• **TASK REQUIREMENTS**: A verbatim transcript of the lines below, starting at the first and ending with the one that holds "The synthesis problem", is what should be produced.
(Beginning of GIVEN DATA)
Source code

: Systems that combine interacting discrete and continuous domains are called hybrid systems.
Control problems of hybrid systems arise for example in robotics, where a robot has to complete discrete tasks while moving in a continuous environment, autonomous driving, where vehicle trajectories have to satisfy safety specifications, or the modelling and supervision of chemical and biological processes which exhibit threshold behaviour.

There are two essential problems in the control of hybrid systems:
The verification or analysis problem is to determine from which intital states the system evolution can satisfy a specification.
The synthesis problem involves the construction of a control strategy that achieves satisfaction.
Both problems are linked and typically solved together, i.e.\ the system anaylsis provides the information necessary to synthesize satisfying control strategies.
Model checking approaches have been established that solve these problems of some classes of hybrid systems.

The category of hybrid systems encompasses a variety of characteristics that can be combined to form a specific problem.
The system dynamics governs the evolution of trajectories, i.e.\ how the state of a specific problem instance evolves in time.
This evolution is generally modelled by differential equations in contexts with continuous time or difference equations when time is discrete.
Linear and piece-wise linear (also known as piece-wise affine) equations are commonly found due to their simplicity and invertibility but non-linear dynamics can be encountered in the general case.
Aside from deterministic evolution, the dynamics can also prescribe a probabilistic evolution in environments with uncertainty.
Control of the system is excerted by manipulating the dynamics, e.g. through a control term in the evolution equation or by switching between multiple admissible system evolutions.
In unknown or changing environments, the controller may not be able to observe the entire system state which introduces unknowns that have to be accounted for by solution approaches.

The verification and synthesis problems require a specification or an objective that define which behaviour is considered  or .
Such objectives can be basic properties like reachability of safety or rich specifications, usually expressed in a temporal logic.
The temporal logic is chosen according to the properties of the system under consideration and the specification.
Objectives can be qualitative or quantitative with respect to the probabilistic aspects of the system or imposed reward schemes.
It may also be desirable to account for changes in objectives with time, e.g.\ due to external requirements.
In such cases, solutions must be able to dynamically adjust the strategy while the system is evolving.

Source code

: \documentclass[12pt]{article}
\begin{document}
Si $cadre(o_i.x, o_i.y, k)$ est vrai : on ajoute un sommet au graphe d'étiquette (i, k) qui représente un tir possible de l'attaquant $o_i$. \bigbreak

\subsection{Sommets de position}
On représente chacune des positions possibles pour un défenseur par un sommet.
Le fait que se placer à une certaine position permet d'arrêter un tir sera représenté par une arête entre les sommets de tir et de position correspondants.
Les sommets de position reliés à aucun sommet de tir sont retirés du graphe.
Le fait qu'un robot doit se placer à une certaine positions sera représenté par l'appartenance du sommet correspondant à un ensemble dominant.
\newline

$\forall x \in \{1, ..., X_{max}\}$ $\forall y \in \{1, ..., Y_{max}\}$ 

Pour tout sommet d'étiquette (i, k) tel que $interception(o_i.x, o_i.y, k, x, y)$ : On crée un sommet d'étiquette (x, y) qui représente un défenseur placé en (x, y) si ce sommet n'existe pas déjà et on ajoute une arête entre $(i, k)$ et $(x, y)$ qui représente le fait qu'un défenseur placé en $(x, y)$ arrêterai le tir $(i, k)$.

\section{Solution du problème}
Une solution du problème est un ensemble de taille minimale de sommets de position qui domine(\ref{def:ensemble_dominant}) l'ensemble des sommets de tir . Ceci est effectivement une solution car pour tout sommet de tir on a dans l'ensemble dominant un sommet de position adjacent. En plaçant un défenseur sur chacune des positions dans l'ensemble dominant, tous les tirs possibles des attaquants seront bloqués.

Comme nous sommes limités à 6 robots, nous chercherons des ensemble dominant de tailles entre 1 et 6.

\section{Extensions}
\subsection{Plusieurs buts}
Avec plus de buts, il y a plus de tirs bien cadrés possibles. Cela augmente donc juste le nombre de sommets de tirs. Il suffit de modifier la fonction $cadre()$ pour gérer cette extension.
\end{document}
(End of GIVEN DATA)
• **ANSWER**:
Source code

: Systems that combine interacting discrete and continuous domains are called hybrid systems.
Control problems of hybrid systems arise for example in robotics, where a robot has to complete discrete tasks while moving in a continuous environment, autonomous driving, where vehicle trajectories have to satisfy safety specifications, or the modelling and supervision of chemical and biological processes which exhibit threshold behaviour.

There are two essential problems in the control of hybrid systems:
The verification or analysis problem is to determine from which intital states the system evolution can satisfy a specification.
The synthesis problem involves the construction of a control strategy that achieves satisfaction.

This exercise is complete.